Comic strips, like the ones that generations have read in the paper (although who knows if the current kids will have paper newspapers) are a back door way for some kids to work their way into reading.  And they're so entertaining.  You talked about reading Doonesbury books while grown-ups talked at your grandparents'/my parents' apartment.  Comics are a lovely way to withdraw while keeping an ear open to what's up -- this could be part of why they're so popular to send to kids at camp.

So the most popular comics at the store are:


Calvin and Hobbes: it ran in papers from 1985 to 1995, then Bill Watterson stopped.  Wikipedia says he had issues with cartoon syndicates which wanted him to merchandise the strip more.  In any case, the Calvin and Hobbes books are finite, but new to successive generations.

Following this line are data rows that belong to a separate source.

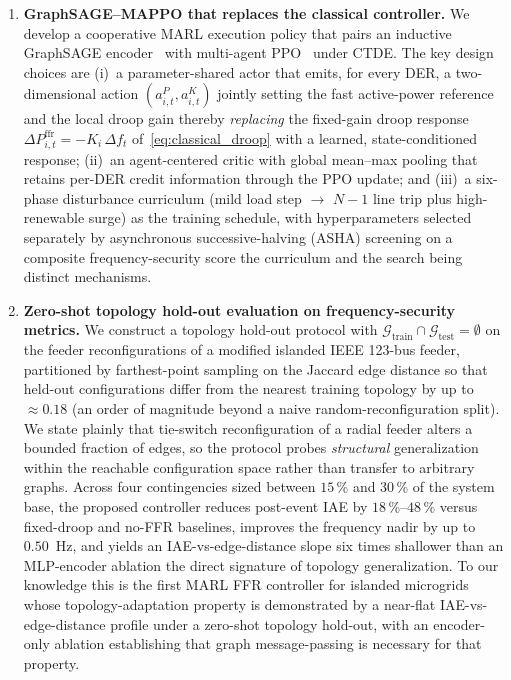 \documentclass[lettersize,journal]{IEEEtran}
\begin{document}
\begin{enumerate}[leftmargin=*]
  \item \textbf{GraphSAGE--MAPPO that replaces the classical controller.}
        We develop a cooperative MARL execution policy that pairs an inductive GraphSAGE encoder~\cite{hamilton2017graphsage,pei2023graphsage} with multi-agent PPO~\cite{yu2022mappoeffective} under CTDE. The key design choices are (i)~a parameter-shared actor that emits, for every DER, a two-dimensional action $(a^{P}_{i,t},a^{K}_{i,t})$ jointly setting the fast active-power reference and the local droop gain thereby \emph{replacing} the fixed-gain droop response $\Delta P^{\mathrm{ffr}}_{i,t}=-K_i\,\Delta f_t$ of~\eqref{eq:classical_droop} with a learned, state-conditioned response; (ii)~an agent-centered critic with global mean--max pooling
        that retains per-DER credit information through the PPO update; and (iii)~a six-phase disturbance curriculum (mild load step $\rightarrow$ $N\!-\!1$ line trip plus high-renewable surge) as the training schedule, with hyperparameters selected separately by asynchronous successive-halving (ASHA) screening on a composite frequency-security score the curriculum and the search being distinct mechanisms.

  \item \textbf{Zero-shot topology hold-out evaluation on frequency-security metrics.}
        We construct a topology hold-out protocol with $\mathcal{G}_{\text{train}}\cap\mathcal{G}_{\text{test}}=\emptyset$ on the feeder reconfigurations of a modified islanded IEEE 123-bus feeder, partitioned by farthest-point sampling on the Jaccard edge distance so that held-out configurations differ from the nearest training topology by up to $\approx\!0.18$ (an order of magnitude beyond a naive random-reconfiguration split). We state plainly that tie-switch reconfiguration of a radial feeder alters a bounded fraction of edges, so the protocol probes \emph{structural} generalization within the reachable configuration space rather than transfer to arbitrary graphs. Across four contingencies sized between $15$\,\%
        and $30$\,\% of the system base, the proposed controller reduces post-event IAE by $18$\,\%--$48$\,\% versus fixed-droop and no-FFR baselines, improves the frequency nadir by up to $0.50$~Hz, and yields an IAE-vs-edge-distance slope six times shallower than an MLP-encoder ablation the direct signature of topology generalization. To our knowledge this is the first MARL FFR controller for islanded microgrids whose topology-adaptation property is demonstrated by a near-flat IAE-vs-edge-distance profile under a zero-shot topology hold-out, with an encoder-only ablation establishing that graph message-passing is necessary for that property.


\end{enumerate}
\end{document}
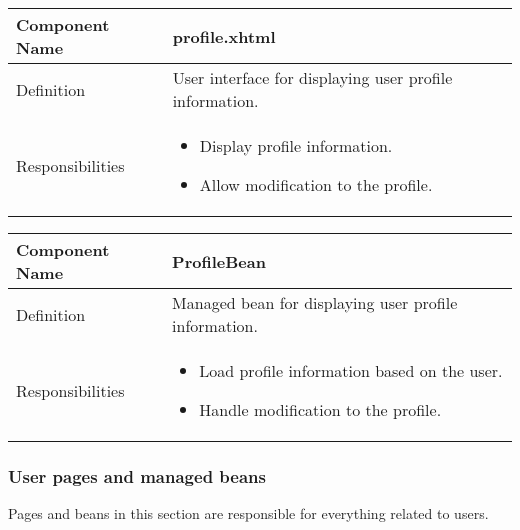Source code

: \documentclass[a4paper,12pt]{book}
\begin{document}
\begin{center}
  \begin{tabular}{ | p{3.3cm} | p{11.7cm} | }
    \hline
    Component Name & \textbf{profile.xhtml} \\ \hline
    Definition & User interface for displaying user profile information. \\ \hline
    Responsibilities & \parbox{0.65\textwidth}{
      \begin{itemize}[noitemsep,leftmargin=*]
        \item Display profile information.
        \item Allow modification to the profile.
      \end{itemize}} \\ \hline
    \end{tabular}
  \end{center}
\begin{center}
  \begin{tabular}{ | p{3.3cm} | p{11.7cm} | }
    \hline
    Component Name & \textbf{ProfileBean} \\ \hline
    Definition & Managed bean for displaying user profile information. \\ \hline
    Responsibilities & \parbox{0.65\textwidth}{
      \begin{itemize}[noitemsep,leftmargin=*]
        \item Load profile information based on the user.
        \item Handle modification to the profile.
      \end{itemize}} \\ \hline
    \end{tabular}
  \end{center}

\subsubsection{User pages and managed beans}
Pages and beans in this section are responsible for everything related to users.
\end{document}
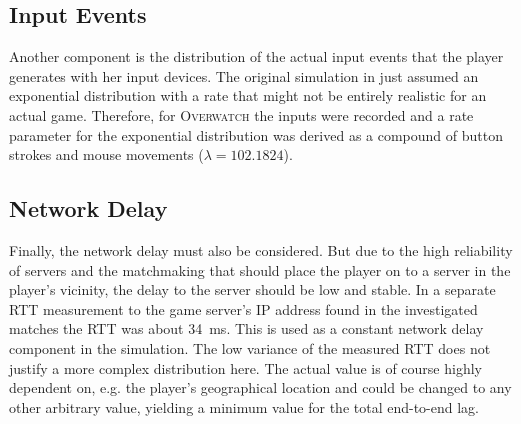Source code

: \subsection{Input Events}

	Another component is the distribution of the actual input events that the player generates with her input devices. The original simulation in \cite{Metzger+2016} just assumed an exponential distribution with a rate that might not be entirely realistic for an actual game. Therefore, for \textsc{Overwatch} the inputs were recorded and a rate parameter for the exponential distribution was derived as a compound of button strokes and mouse movements ($\lambda = 102.1824$).


\subsection{Network Delay}

	Finally, the network delay must also be considered. But due to the high reliability of servers and the matchmaking that should place the player on to a server in the player's vicinity, the delay to the server should be low and stable. In a separate RTT measurement to the game server's IP address found in the investigated matches the RTT was about \SI{34}{\milli\second}. This is used as a constant network delay component in the simulation. The low variance of the measured RTT does not justify a more complex distribution here. The actual value is of course highly dependent on, e.g. the player's geographical location and could be changed to any other arbitrary value, yielding a minimum value for the total end-to-end lag.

Fox Trot by Bill Amend stopped its daily run in 2006, but still shows up in Sunday sections.  It's about a family with three kids: a 10 year-old brother who's brilliant and a geek, a 14 year-old sister who's a bit ditzy and feels put-upon by her brothers, and a 16 year-old jock.  The book titles are a lot of fun: Your Momma Thinks Square Roots are Vegetables, My Hot Dog Went Out, Can I Have Another?and How Come I'm Always Luigi?  Here's today's strip (click for bigger):




The older crowd tends to go for another discontinued one: The Far Side by Gary Larson which, like Calvin and Hobbes, ended in 1995.  But its sensibility lives on:
 My girls were always very fond of Zits by Jerry Scott and Jim Borgman, in which Jeremy for years remained a 15 year-old, but he's recently advanced to 16 and now drives.

And Mona's and my favorite is a newcomer to the funny pages: Cul de Sac by Richard Thompson, with the wonderful Alice, a pre-schooler: 
 

I have memories of my children lying around on couches, hammocks, lawns flipping through these strips.  Great escape.